Government should support small business development, not the growth of the federal administration. This week, the US Congress passed H.R. 5819 to reauthorize the “Small Business Innovation Research and Small Business Technology Transfer Research” programs. The bill passed with a vote of 368-43, with 75% of House Republicans voting for it. However, Representative Jeff Miller, chose to vote against small business development.
The programs are a 25-year-old government-wide initiative that have funded 85,000 projects for $18 billion, about $2.3 billion annually, and are the largest source of federal support for private-sector technological innovation. Funding for the programs comes from federal agencies with research and development budgets. The 11 largest agencies, such as the Department of Defense, National Institutes of Health, and NASA, must reserve 2.5% of their budgets for the SBIR/SBTTR programs. Small businesses can receive grants to assist in developing technologies that will serve the research and development needs of those federal agencies. Priority is given to applications from companies in rural areas and depressed areas, from veterans, and from energy-efficient organizations.

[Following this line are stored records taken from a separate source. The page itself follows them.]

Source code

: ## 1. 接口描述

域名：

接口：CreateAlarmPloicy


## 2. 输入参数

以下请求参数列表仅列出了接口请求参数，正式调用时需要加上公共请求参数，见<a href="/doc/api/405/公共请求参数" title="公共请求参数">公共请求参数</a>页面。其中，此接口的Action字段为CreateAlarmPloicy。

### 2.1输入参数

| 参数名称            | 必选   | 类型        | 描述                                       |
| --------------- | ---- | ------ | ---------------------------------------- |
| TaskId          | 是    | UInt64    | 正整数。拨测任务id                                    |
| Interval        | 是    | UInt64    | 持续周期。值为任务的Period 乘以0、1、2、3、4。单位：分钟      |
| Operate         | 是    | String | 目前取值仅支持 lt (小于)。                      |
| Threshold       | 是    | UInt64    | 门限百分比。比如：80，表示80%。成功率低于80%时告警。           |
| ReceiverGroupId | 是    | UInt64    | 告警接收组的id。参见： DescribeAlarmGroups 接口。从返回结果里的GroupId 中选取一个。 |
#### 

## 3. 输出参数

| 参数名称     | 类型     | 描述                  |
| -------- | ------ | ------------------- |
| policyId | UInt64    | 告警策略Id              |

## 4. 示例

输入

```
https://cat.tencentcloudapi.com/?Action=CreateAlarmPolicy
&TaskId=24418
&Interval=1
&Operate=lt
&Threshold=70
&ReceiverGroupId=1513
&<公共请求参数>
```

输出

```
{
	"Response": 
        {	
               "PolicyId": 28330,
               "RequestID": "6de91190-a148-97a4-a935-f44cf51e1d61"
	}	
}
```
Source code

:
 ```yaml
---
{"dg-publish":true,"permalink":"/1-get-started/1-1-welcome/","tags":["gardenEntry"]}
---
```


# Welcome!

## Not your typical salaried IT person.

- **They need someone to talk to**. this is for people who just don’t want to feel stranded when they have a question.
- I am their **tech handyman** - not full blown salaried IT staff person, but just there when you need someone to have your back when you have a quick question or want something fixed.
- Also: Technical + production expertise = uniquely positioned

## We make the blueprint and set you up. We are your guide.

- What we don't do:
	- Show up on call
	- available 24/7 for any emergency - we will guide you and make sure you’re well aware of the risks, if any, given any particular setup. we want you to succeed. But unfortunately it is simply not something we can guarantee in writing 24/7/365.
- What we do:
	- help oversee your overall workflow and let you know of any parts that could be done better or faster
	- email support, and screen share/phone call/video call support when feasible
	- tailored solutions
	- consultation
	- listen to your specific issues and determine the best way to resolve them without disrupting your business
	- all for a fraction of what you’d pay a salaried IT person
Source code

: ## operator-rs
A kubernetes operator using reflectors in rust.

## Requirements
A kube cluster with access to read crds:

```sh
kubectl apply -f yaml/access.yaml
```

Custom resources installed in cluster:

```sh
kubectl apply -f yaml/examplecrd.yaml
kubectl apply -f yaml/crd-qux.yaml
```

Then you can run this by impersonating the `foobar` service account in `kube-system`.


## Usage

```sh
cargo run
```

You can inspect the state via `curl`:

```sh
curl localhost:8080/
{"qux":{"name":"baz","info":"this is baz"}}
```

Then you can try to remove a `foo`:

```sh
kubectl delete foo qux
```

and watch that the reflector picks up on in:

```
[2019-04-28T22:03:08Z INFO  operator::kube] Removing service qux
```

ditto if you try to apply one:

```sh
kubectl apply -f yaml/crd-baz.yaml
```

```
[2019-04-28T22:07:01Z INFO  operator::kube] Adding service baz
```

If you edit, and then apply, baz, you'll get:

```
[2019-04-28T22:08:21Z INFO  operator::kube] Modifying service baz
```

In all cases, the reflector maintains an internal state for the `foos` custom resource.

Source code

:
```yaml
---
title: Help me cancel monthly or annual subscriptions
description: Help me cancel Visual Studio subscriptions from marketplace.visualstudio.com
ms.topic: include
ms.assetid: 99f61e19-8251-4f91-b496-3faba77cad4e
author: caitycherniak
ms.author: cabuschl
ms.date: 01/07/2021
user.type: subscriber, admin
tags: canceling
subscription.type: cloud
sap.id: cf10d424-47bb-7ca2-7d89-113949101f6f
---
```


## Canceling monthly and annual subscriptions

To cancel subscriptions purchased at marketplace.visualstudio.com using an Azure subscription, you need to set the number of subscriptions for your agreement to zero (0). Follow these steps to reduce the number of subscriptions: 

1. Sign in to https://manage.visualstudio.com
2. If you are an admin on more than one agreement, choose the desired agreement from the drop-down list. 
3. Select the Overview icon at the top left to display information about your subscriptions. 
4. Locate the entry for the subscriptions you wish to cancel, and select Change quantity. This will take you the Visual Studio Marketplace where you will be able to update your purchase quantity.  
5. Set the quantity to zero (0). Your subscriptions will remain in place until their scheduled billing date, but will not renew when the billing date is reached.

The Bush administration opposed the resolution saying, basically, that it reduced funding for priority federal agency research activities, provided subsidies for business development, and that it could lead to inappropriate set asides for venture-capital businesses. Why would Representative Jeff Miller vote against 85% of his colleagues in Congress, against privatization for research and development, and on the side of an administration headed by a President with a 71% disapproval rating?